Page:Junka - Mademoiselle Nouveau Jeu, paru dans la Revue populaire, Montréal, janvier 1919.pdf/67

Cette page a été validée par deux contributeurs.

Au bout d’un instant, elle commença pourtant de se rassurer.

En raison même de cette galopade effrénée, la plus grande distance était franchie.

La route que brûlait l’équipage emballé passait en ce moment au bas du parc de M. Gontaud ; il n’y avait plus que quelques centaines de mètres jusqu’à l’avenue du château d’Aureilhan.

Que l’on pût l’atteindre sans accident et tout était sauvé !…

À la minute même où Huguette se réconfortait de cette espérance, Mirliton fit un nouvel écart plus violent que le premier et avant que la jeune fille eût pu deviner le mouvement, se jeta d’un bond fou dans un chemin caillouteux qui dévalait en pente raide vers un bas-fond.

Des lèvres décolorées de Casimir jaillit une clameur de désespoir :

Diou ! la carrière ! Nous sommes perdus !…

Un tremblement affreux secoua Huguette. La carrière, c’était vrai ! Une carrière abandonnée dans laquelle la charrette allait s’abîmer avec son contenu, si un miracle ne l’arrêtait au bord, car le chemin y tombait à pic…
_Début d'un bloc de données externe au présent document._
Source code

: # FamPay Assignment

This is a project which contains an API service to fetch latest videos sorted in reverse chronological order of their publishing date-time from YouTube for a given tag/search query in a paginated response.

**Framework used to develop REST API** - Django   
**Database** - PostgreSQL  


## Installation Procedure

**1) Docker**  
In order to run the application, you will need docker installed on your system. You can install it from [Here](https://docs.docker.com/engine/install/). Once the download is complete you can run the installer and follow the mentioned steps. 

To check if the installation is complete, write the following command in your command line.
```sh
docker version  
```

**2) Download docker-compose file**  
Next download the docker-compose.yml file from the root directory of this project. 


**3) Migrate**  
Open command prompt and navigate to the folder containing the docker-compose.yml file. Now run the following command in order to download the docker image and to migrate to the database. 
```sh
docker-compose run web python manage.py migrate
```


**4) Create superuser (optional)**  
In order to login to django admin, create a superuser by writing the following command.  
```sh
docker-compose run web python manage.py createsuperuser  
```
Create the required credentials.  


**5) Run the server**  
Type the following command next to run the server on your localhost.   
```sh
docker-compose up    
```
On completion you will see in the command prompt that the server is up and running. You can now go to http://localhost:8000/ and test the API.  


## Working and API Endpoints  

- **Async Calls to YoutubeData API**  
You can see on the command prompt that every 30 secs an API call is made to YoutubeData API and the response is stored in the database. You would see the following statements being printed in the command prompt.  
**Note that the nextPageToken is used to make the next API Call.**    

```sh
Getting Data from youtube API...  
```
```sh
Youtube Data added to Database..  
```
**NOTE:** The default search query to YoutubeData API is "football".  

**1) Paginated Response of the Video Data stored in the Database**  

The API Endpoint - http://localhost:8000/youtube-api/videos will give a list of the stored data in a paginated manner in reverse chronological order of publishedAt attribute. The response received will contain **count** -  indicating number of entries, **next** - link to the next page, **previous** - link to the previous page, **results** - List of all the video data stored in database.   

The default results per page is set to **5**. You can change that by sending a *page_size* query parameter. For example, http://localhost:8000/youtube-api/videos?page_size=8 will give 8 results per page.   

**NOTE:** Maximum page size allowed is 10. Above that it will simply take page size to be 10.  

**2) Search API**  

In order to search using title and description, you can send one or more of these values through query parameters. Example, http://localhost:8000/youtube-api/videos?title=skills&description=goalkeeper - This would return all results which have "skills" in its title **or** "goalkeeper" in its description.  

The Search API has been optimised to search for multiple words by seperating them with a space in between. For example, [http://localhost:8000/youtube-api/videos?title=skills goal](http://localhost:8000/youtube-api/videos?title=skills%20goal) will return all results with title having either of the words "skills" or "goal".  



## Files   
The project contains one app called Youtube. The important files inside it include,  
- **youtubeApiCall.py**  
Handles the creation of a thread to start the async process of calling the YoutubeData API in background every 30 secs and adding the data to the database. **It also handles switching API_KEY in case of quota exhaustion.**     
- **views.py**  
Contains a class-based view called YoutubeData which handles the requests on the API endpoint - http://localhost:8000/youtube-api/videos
Déjà, elle apercevait les pierres crayeuses, les pierres blanches qui, tout à l’heure, seraient rouge de son sang et de celui de Casimir.

Elle sentit, pour ainsi dire, toute sa chair se hérisser d’épouvante.
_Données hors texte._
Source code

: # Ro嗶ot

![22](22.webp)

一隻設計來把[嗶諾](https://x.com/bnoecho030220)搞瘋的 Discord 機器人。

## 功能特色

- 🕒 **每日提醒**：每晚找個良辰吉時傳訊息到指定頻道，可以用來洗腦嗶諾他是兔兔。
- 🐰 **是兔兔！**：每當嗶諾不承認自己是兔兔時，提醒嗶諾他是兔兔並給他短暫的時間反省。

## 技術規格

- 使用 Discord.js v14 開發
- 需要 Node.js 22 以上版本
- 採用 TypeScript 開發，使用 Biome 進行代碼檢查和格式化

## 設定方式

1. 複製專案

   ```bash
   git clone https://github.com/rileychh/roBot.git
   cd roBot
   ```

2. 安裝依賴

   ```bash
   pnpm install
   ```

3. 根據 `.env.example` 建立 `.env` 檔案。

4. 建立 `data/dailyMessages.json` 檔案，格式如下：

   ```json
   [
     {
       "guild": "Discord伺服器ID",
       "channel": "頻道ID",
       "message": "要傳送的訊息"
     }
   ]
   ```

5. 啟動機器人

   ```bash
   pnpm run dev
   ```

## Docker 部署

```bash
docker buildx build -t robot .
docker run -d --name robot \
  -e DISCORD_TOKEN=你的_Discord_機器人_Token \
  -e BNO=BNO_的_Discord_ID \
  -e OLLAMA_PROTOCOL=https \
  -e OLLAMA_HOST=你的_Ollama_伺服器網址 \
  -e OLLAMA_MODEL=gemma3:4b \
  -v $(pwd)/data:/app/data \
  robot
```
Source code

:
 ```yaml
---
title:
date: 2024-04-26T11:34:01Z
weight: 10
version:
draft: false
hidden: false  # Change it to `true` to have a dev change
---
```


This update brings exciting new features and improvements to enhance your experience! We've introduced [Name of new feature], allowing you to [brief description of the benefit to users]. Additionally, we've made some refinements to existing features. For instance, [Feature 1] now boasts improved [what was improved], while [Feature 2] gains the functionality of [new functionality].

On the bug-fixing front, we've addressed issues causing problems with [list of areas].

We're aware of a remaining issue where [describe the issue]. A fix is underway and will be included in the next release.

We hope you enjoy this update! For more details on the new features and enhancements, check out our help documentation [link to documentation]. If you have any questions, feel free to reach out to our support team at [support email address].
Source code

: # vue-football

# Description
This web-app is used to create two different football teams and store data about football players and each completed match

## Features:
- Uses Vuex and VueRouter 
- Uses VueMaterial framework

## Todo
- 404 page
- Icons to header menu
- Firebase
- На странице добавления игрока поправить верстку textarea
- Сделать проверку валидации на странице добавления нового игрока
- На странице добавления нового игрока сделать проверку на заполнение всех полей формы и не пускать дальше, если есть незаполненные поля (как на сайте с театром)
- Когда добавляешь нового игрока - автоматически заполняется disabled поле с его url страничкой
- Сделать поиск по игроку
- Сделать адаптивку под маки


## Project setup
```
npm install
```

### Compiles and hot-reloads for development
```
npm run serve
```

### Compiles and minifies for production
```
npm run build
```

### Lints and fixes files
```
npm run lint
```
Et tandis que derrière elle, Casimir lançait aux échos de déchirants appels, elle s’abandonna contre le dossier de la voiture, les yeux fermés dans une suprême horreur, dans l’anéantissement de l’inexorable sacrifice…
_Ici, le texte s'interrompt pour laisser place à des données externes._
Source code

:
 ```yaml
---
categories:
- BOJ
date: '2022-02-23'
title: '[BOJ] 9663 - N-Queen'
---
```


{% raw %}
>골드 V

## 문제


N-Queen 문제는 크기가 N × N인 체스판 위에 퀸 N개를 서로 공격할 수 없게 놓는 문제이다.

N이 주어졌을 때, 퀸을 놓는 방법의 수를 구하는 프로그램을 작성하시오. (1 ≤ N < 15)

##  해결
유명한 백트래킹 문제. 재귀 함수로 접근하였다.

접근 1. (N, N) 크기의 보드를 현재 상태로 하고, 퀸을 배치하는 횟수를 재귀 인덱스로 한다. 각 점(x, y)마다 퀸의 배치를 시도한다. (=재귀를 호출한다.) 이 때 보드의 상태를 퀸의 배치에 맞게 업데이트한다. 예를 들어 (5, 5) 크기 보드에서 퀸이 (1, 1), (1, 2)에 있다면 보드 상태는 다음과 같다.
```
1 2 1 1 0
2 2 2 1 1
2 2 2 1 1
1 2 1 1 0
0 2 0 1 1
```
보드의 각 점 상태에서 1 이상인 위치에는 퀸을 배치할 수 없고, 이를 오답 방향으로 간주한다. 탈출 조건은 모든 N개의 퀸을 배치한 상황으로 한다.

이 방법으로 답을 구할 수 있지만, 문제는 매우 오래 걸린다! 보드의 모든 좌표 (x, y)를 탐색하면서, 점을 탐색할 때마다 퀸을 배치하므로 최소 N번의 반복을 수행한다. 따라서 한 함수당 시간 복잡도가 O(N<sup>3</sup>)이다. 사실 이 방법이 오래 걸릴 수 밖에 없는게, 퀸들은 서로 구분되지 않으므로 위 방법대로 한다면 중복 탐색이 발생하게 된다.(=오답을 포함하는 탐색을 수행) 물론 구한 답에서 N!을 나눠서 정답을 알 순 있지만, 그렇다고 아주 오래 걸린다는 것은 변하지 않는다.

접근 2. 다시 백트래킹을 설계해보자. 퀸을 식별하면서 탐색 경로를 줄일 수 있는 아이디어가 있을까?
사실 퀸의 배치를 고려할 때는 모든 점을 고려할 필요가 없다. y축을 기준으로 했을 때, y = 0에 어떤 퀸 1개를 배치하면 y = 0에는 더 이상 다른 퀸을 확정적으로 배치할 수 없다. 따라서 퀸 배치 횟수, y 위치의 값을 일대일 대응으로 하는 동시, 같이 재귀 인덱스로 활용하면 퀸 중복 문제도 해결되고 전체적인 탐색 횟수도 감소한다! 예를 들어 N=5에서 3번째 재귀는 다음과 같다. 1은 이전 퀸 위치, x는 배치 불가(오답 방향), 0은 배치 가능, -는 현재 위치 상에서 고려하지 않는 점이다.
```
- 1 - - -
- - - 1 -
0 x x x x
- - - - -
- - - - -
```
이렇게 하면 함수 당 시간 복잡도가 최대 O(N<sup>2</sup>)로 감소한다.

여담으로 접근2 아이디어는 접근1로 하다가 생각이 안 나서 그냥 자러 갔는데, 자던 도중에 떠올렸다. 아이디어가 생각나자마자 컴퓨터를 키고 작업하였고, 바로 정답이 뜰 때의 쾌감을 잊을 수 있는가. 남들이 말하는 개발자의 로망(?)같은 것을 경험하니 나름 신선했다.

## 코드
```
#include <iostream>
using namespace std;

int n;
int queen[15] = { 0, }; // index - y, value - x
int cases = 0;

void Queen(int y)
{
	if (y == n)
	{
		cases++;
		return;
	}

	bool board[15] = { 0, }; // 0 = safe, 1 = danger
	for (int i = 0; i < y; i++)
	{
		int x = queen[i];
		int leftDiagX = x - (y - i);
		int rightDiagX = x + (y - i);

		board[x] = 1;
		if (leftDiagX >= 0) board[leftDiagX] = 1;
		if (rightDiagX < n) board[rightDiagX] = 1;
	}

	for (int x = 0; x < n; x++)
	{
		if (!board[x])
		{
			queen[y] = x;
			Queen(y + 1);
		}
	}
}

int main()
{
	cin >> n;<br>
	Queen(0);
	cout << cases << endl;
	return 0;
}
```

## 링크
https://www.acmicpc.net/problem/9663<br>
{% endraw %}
Elle les rouvrit, d’une impulsion plus forte que sa volonté, en un soubresaut qu’elle prit pour le vertige de la chute.

Une bouffée d’air s’engouffra, délicieuse, au fond de sa poitrine contractée.

D’un admirable effort de vigueur, un homme dressé à la tête du poney enlevait l’animal, le suspendait en quelque sorte au-dessus de l’abîme, pendant qu’un autre, cramponné à la légère voiture la tirait en arrière.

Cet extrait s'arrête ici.